Antes de lograr la fluencia, densidad y pasión novelescas de sus filmes españoles (Viridiana y Tristana), y la tersura, la elegancia y el jugueteo intelectuales de sus filmes franceses de la última vuelta del camino (La Vía Láctea, El fantasma de la libertad, El discreto encanto de la burguesía y Ese oscuro objeto del deseo), Buñuel habría vivido en el cine mexicano su reaprendizaje, su purgatorio profesional, su resurrección como autor y poeta. He hablado de la lírica carnalidad de sus buenos filmes mexicanos. Veo manifestarse esa carnalidad en el sueño de Pedro (de Los olvidados), representada por un atroz pedazo de carne, pero además por la presencia sensual de la madre (Stela Inda) flotando graciosamente en el espacio de la pesadilla a la manera de una madonna de Boticcelli o Fran Angelico, y en la terminal escena de agonía del Jaibo con esa calle nocturna y húmeda, ese flaco y alucinante perro que avanza hacia nosotros (aun si es en sobreimpresión, es decir el procedimiento más fantasmal del cine); en el agua, el fango, el viento que se ciñen al cuerpo (de Susana) caundo repta en la noche hacia el sano paraíso campestre que va a corromper; en el clima tropical casi palpable, la respiracón libre del viaje sin orillas (de Subida al cielo) y las curvas corporales y las sonrientes seducciones desplegadas por Lilia Prado; en el carácter directo, físico, brutal, del loco amor traducido en un combate de voluntades (de Abismos de pasión); en la sed febril, engendradora de muy concretos delirios en el hombre aislado (de Robinson Crusoe); en una peste de todo un pueblo dada en una sola imagen, la de la niña que berrea arrastrando una sábana sucia a lo largo de una calle pueblerina de paredes roídas, descascaradas, bajo un sol implacable (de Nazarín); en el ambiente de encierro, de hábitos cotidianos maniáticamente repetidos, de hambre y sudor y promiscuidad en que se asfixian sin terminar de morir los personajes (de El ángel exterminador) creándose un mutuo infierno; en el milagro físico de las manos que renacen en un doble manco como un hecho normal, nada sorprendente (de Simón del desierto)...
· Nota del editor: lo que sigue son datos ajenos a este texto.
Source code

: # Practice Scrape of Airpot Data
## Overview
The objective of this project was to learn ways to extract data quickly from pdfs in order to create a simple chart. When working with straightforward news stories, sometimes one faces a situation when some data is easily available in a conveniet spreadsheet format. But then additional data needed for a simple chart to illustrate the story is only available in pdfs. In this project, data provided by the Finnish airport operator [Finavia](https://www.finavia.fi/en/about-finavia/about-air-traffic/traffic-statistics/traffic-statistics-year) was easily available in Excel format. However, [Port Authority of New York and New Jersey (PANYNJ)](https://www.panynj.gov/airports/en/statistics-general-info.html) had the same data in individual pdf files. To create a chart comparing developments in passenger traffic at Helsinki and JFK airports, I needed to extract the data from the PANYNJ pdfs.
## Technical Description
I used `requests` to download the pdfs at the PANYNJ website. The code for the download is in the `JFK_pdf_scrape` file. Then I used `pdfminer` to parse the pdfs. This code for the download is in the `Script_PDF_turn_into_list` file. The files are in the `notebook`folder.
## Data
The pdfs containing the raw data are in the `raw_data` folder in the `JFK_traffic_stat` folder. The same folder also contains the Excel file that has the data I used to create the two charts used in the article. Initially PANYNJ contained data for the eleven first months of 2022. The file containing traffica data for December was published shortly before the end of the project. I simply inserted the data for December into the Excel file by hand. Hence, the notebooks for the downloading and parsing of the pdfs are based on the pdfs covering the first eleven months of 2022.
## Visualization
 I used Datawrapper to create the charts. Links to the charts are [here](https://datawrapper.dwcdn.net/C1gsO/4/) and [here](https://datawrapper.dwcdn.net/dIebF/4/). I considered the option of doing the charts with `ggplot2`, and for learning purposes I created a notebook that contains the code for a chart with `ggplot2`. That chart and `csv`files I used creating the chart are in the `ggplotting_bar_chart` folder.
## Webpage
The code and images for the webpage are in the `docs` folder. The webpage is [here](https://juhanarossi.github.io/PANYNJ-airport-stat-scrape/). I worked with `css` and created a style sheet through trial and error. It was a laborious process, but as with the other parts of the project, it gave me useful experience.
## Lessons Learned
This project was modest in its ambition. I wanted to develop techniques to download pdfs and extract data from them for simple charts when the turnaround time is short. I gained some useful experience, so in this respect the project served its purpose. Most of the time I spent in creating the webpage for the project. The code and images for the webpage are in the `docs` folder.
Retornando a las fuentes de su etapa surrealista (el ojo cortado o la mano con pululantes hormigas de Un perro andaluz; o los amantes frenéticos palpándose como ciegos, e incluso la vaca echada en el lecho, de La Edad de Oro), quizá nunca Buñuel, hombre entre los vasos comunicantes del sueño y la vigilia, logró un cine con más cuerpo que en sus trabajos mexicanos. Y es verdad: el cine mexicano de Buñuel es carnal y existe. Es una visión del mundo, pero sobre todo un cuerpo visible, casi tangible, y vivo.